Discrete Time Markov Chains: Steady State Distributions

Suppose that bases (letters) in DNA sequences can be modeled as a Markov chain with state space (A, C, G, T) and transition matrix

P = rbind(
  c(0.36, 0.15, 0.20, 0.29),
  c(0.41, 0.16, 0.04, 0.39),
  c(0.30, 0.21, 0.14, 0.35),
  c(0.31, 0.19, 0.18, 0.32)
)
A C G T
A 0.36 0.15 0.20 0.29
C 0.41 0.16 0.04 0.39
G 0.30 0.21 0.14 0.35
T 0.31 0.19 0.18 0.32
  1. One of the following is the unique stationary distribution. Identify which one it is and explain your reasoning conceptually without doing any calculations.

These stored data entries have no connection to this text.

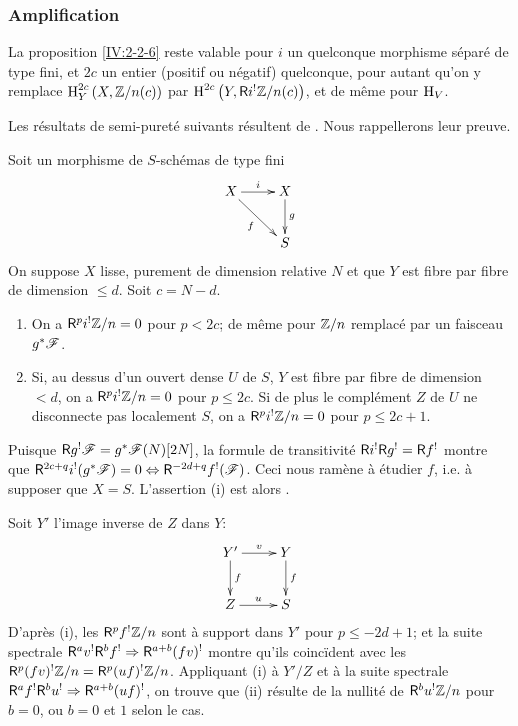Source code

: \subsubsection{Amplification}\label{IV:2-2-7}

La proposition \ref{IV:2-2-6} reste valable pour $i$ un quelconque morphisme 
s\'epar\'e de type fini, et $2 c$ un entier (positif ou n\'egatif) quelconque, 
pour autant qu'on y remplace $\operatorname{H}_Y^{2 c}\left(X,\mathbb{Z}/n(c)\right)$ par 
$\operatorname{H}^{2 c}\left(Y,\mathsf{R} i^!\mathbb{Z}/n(c)\right)$, et de m\^eme pour $\operatorname{H}_V$. 

Les r\'esultats de semi-puret\'e suivants r\'esultent de 
\cite[1.8, 1.10, 1.15]{sga2}. Nous rappellerons leur preuve. 





\begin{theorem}\label{IV:2-2-8}
Soit un morphisme de $S$-sch\'emas de type fini 
\[\xymatrix{
  X \ar[r]^-i \ar[dr]_-f 
    & X \ar[d]^-g \\
  & S
}\]
On suppose $X$ lisse, purement de dimension relative $N$ et que $Y$ est fibre 
par fibre de dimension $\leqslant d$. Soit $c=N-d$. 
\begin{enumerate}[\indent (i)]
  \item On a $\mathsf{R}^p i^!\mathbb{Z}/n=0$ pour $p<2 c$; de m\^eme pour $\mathbb{Z}/n$ remplac\'e 
    par un faisceau $g^* \mathscr{F}$.
  \item Si, au dessus d'un ouvert dense $U$ de $S$, $Y$ est fibre par fibre de 
    dimension $<d$, on a $\mathsf{R}^p i^!\mathbb{Z}/n=0$ pour $p\leqslant 2 c$. Si de plus le 
    compl\'ement $Z$ de $U$ ne disconnecte pas localement $S$, on a 
    $\mathsf{R}^pi^!\mathbb{Z}/n=0$ pour $p\leqslant 2 c+1$.
\end{enumerate}
\end{theorem}

Puisque $\mathsf{R} g^! \mathscr{F}=g^*\mathscr{F}(N)[2N]$, la formule de transitivit\'e 
$\mathsf{R} i^!\mathsf{R} g^!=\mathsf{R} f^!$ montre que 
$\mathsf{R}^{2 c+q} i^!(g^*\mathscr{F})=0\Leftrightarrow \mathsf{R}^{-2 d+q}f^!(\mathscr{F})$. Ceci nous 
ram\`ene \`a \'etudier $f$, i.e. \`a supposer que $X=S$. L'assertion (i) est 
alors \cite[XVIII 3.17]{sga4}. 

Soit $Y'$ l'image inverse de $Z$ dans $Y$:
\[\xymatrix{
  Y' \ar[r]^-v \ar[d]^-f 
    & Y \ar[d]^-f \\
  Z \ar[r]^-u 
    & S
}\]
D'apr\`es (i), les $\mathsf{R}^p f^! \mathbb{Z}/n$ sont \`a support dans $Y'$ pour 
$p\leqslant -2 d+1$; et la suite spectrale 
$\mathsf{R}^a v^!\mathsf{R}^b f^! \Rightarrow \mathsf{R}^{a+b} (f v)^!$ montre qu'ils coinc\"ident avec 
les $\mathsf{R}^p(f v)^!\mathbb{Z}/n=\mathsf{R}^p(u f)^!\mathbb{Z}/n$. Appliquant (i) \`a $Y'/Z$ et \`a la 
suite spectrale $\mathsf{R}^a f^!\mathsf{R}^b u^! \Rightarrow \mathsf{R}^{a+b} (u f)^!$, on trouve que 
(ii) r\'esulte de la nullit\'e de $\mathsf{R}^b u^! \mathbb{Z}/n$ pour $b=0$, ou $b=0$ et $1$ 
selon le cas. 





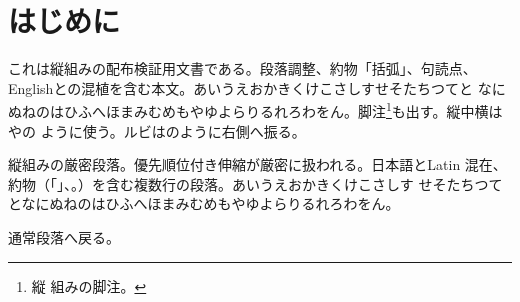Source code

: \documentclass[pdflatex,tate]{jlreq}
\begin{document}
\section{はじめに}
これは縦組みの配布検証用文書である。段落調整、約物「括弧」、句読点、
Englishとの混植を含む本文。あいうえおかきくけこさしすせそたちつてと
なにぬねのはひふへほまみむめもやゆよらりるれろわをん。脚注\footnote{縦
組みの脚注。}も出す。縦中横はやの
ように使う。ルビはのように右側へ振る。
\begin{jlreqparagraph}
縦組みの厳密段落。優先順位付き伸縮が厳密に扱われる。日本語とLatin
混在、約物（「」、。）を含む複数行の段落。あいうえおかきくけこさしす
せそたちつてとなにぬねのはひふへほまみむめもやゆよらりるれろわをん。
\end{jlreqparagraph}
通常段落へ戻る。
\end{document}
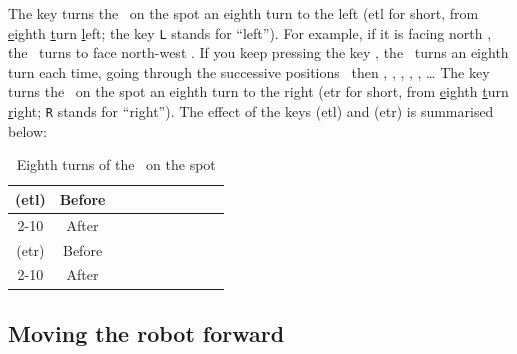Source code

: The key  turns the \robot\ on the spot an eighth turn to the left
({\idt etl} for short, from
\underline{e}ighth \underline{t}urn \underline{l}eft; the key {\tt L} stands for ``left'').
For example, if it is facing north \robotCbN\/, the \robot\ turns to face
north-west \robotCbNW\/. If you keep pressing the key , the \robot\
turns an eighth turn each time, going through the successive positions
\robotCbW\ then \robotCbSW\/, \robotCbS\/, \robotCbSE\/, \robotCbE\/, \robotCbNE\/, \ldots
The key \touche{R} turns the \robot\ on the spot an eighth turn to the right
({\idt etr} for short, from
\underline{e}ighth \underline{t}urn \underline{r}ight; {\tt R} stands for ``right'').
The effect of the keys  \touche{L} ({\idt etl})  and \touche{R} ({\idt etr}) is summarised
\hbox{below:}
\begin{table}[htbp]
\begin{center}
\begin{tabular}{@{}|c|c|c|c|c|c|c|c|c|c|@{}} \hline
\touche{L} ({\idt etl}) & Before    & \robotCbN  & \robotCbNW & \robotCbW  & \robotCbSW & \robotCbS  & \robotCbSE & \robotCbE  & \robotCbNE \\ \cline{2-10}
                       & After  & \robotCbNW & \robotCbW  & \robotCbSW & \robotCbS  & \robotCbSE &\robotCbE   & \robotCbNE & \robotCbN  \\ \hline \hline
\touche{R} ({\idt etr}) & Before    & \robotCbN  & \robotCbNE & \robotCbE  & \robotCbSE & \robotCbS  & \robotCbSW & \robotCbW  & \robotCbNW \\ \cline{2-10}
                       & After & \robotCbNE & \robotCbE  & \robotCbSE & \robotCbS  & \robotCbSW & \robotCbW  & \robotCbNW & \robotCbN  \\ \hline
\end{tabular}
\end{center}
\caption{Eighth turns of the \protect\robot\ on the spot}
\end{table}

\subsection{Moving the robot forward}

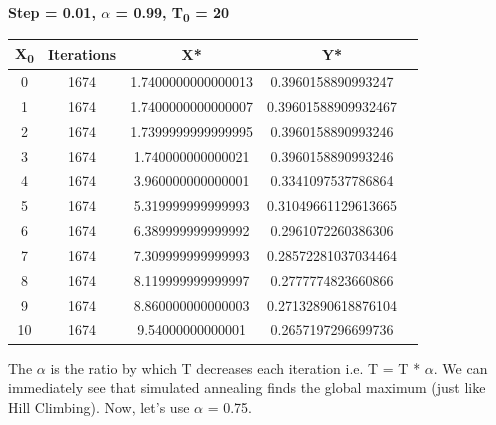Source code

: \documentclass[paper=a4, fontsize=11pt]{scrartcl} %
\numberwithin{equation}{section} %
\numberwithin{figure}{section} %
\numberwithin{table}{section} %
\begin{document}
\begin{center}
\textbf{Step = 0.01, \(\alpha\) = 0.99, T\textsubscript{0} = 20 \\}
\begin{tabular}{ |c|c|c|c|c| } 
	\hline
	\textbf{X\textsubscript{0}} & \textbf{Iterations} & \textbf{X*} & \textbf{Y*} \\ 
	\hline
    0 & 1674 & 1.7400000000000013 & 0.3960158890993247 \\
    1 & 1674 & 1.7400000000000007 & 0.39601588909932467 \\
    2 & 1674 & 1.7399999999999995 & 0.3960158890993246 \\
    3 & 1674 & 1.740000000000021 & 0.3960158890993246 \\
    4 & 1674 & 3.960000000000001 & 0.3341097537786864 \\
    5 & 1674 & 5.319999999999993 & 0.31049661129613665 \\
    6 & 1674 & 6.389999999999992 & 0.2961072260386306 \\
    7 & 1674 & 7.309999999999993 & 0.28572281037034464 \\
    8 & 1674 & 8.119999999999997 & 0.2777774823660866 \\
    9 & 1674 & 8.860000000000003 & 0.27132890618876104 \\
    10 & 1674 & 9.54000000000001 & 0.2657197296699736 \\
	\hline
\end{tabular}
\end{center}

The \(\alpha\) is the ratio by which T decreases each iteration i.e. T = T * \(\alpha\).
We can immediately see that simulated annealing finds the global maximum (just like Hill Climbing). Now, let's use \(\alpha\) = 0.75.
\end{document}
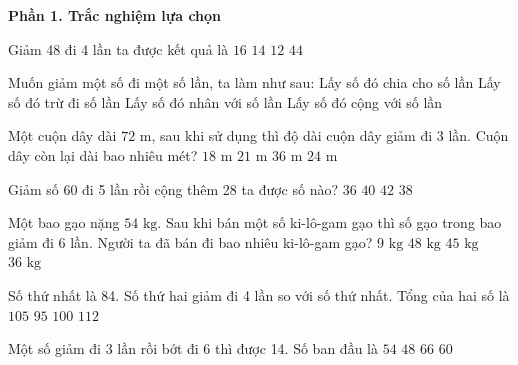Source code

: \textbf{Phần 1. Trắc nghiệm lựa chọn}

\begin{ex} %
Giảm 48 đi 4 lần ta được kết quả là
\choice
{$16$}
{$14$}
{\True $12$}
{$44$}
\end{ex}

\begin{ex} %
Muốn giảm một số đi một số lần, ta làm như sau:
\choice
{\True Lấy số đó chia cho số lần}
{Lấy số đó trừ đi số lần}
{Lấy số đó nhân với số lần}
{Lấy số đó cộng với số lần}
\end{ex}

\begin{ex} %
Một cuộn dây dài $72\text{ m}$, sau khi sử dụng thì độ dài cuộn dây giảm đi 3 lần. Cuộn dây còn lại dài bao nhiêu mét?
\choice
{$18\text{ m}$}
{$21\text{ m}$}
{$36\text{ m}$}
{\True $24\text{ m}$}
\end{ex}

\begin{ex} %
Giảm số 60 đi 5 lần rồi cộng thêm 28 ta được số nào?
\choice
{$36$}
{\True $40$}
{$42$}
{$38$}
\end{ex}

\begin{ex} %
Một bao gạo nặng $54\text{ kg}$. Sau khi bán một số ki-lô-gam gạo thì số gạo trong bao giảm đi 6 lần. Người ta đã bán đi bao nhiêu ki-lô-gam gạo?
\choice
{$9\text{ kg}$}
{$48\text{ kg}$}
{\True $45\text{ kg}$}
{$36\text{ kg}$}
\end{ex}

\begin{ex} %
Số thứ nhất là 84. Số thứ hai giảm đi 4 lần so với số thứ nhất. Tổng của hai số là
\choice
{\True $105$}
{$95$}
{$100$}
{$112$}
\end{ex}

\begin{ex} %
Một số giảm đi 3 lần rồi bớt đi 6 thì được 14. Số ban đầu là
\choice
{$54$}
{$48$}
{$66$}
{\True $60$}
\end{ex}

\[\begin{align*} \boldsymbol{\pi}_1 & = [0.1742, 0.3430, 0.3266, 0.1562]\\ \boldsymbol{\pi}_2 & = [0.3430, 0.1742, 0.1562, 0.3266]\\ \boldsymbol{\pi}_3 & = [0.4935, 0.0093, 0.0057, 0.4915] \end{align*}\]

  1. Now use software to find the stationary distribution.

  2. Find the probability that C is followed two letters later by T.

  3. Find the probability that A is followed two letters later by T.

  4. Find the probability that C is followed 100 letters later by T.

  5. Find the probability that A is followed 100 letters later by T.

  6. Find the probability that a three letter sequences spell “CAT”.